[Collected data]
▼

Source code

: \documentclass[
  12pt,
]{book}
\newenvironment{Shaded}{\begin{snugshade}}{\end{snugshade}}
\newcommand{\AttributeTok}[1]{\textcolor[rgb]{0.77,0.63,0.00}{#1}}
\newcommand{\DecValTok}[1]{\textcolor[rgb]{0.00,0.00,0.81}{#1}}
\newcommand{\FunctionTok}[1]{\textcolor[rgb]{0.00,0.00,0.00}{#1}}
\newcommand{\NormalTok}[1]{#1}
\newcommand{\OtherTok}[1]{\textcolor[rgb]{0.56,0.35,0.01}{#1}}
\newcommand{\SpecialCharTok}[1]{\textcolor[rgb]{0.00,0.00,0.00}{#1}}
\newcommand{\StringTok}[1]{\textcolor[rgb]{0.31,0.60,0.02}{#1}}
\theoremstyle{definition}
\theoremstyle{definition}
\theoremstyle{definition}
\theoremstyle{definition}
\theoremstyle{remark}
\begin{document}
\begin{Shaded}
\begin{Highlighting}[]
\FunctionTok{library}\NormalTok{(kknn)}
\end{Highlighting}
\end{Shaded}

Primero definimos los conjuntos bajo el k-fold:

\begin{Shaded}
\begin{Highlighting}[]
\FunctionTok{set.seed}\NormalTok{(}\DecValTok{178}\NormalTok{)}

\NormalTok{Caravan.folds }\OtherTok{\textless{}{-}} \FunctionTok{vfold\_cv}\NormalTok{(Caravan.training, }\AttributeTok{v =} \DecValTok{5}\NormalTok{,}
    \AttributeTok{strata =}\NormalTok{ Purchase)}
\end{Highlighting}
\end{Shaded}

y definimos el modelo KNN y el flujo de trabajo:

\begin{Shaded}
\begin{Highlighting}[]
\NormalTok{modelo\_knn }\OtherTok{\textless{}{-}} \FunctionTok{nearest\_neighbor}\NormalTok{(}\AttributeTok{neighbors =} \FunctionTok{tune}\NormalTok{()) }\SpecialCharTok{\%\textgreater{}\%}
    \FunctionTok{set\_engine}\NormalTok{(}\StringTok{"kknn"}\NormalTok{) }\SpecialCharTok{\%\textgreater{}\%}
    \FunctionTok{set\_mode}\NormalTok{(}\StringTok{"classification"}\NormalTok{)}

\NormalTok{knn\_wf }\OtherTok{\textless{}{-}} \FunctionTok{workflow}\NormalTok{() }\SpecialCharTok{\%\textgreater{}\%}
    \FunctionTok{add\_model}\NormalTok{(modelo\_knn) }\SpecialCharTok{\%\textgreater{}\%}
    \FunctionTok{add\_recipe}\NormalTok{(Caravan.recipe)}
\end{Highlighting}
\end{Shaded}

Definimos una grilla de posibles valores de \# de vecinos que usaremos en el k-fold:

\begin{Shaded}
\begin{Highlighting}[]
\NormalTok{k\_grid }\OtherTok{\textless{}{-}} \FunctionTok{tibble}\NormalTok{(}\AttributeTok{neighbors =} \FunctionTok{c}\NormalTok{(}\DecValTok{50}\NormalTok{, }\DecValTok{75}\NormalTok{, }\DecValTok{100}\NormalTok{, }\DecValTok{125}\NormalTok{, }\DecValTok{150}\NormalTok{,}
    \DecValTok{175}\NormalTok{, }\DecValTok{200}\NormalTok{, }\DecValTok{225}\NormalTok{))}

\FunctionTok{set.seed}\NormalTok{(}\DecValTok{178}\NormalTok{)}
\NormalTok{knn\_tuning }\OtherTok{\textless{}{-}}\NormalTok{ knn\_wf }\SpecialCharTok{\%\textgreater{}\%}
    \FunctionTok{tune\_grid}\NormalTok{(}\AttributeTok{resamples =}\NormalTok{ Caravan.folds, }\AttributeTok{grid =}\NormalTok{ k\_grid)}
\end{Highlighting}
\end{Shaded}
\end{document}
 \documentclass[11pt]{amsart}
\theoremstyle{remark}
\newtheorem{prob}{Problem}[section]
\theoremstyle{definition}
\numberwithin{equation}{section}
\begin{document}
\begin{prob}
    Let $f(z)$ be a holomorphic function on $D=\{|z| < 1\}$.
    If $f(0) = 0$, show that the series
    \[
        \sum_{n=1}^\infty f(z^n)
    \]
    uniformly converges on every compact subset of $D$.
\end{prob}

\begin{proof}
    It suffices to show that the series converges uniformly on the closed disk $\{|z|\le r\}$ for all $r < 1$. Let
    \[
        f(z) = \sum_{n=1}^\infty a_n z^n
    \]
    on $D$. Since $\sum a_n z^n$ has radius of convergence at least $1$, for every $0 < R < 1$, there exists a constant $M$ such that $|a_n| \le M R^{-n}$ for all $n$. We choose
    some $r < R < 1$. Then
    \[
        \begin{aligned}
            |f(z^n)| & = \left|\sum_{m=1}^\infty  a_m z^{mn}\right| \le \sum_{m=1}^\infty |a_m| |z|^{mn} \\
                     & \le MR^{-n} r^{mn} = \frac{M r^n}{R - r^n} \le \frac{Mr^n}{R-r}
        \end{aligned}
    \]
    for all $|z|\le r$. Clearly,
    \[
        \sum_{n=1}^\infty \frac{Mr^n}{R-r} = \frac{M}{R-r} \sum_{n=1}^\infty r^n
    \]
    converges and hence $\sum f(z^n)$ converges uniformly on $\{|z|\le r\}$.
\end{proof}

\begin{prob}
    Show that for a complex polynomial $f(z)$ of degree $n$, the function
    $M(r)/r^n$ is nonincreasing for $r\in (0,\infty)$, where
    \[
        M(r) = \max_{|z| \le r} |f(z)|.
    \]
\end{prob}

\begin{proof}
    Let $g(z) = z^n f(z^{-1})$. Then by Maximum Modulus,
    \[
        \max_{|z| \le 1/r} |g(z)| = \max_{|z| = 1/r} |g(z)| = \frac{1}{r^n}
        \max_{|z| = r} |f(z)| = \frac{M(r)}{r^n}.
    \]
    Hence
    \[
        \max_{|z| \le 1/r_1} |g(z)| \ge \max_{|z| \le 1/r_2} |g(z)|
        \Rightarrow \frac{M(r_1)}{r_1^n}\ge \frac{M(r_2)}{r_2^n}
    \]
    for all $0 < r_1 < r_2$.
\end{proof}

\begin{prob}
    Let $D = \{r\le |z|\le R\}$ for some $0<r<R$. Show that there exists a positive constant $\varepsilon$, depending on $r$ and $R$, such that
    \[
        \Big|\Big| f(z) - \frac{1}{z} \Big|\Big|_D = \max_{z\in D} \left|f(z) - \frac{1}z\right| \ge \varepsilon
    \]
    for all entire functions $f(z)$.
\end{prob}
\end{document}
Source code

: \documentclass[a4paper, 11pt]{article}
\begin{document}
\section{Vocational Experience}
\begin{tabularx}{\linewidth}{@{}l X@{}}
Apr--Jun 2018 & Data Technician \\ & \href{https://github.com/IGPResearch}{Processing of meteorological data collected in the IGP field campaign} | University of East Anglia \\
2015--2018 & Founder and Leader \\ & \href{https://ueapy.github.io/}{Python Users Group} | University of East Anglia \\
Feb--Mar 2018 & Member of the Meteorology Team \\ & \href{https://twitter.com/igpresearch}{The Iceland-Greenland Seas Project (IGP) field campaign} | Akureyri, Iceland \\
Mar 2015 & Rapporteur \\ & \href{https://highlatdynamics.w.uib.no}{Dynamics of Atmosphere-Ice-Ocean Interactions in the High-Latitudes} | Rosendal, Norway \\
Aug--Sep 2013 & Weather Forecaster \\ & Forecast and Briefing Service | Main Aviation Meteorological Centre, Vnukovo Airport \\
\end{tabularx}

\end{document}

▲

▶ [TASK DIRECTIONS]: Give only the count of lines in the data that include the string "tabularx".

▶ [TASK ANSWER]: 2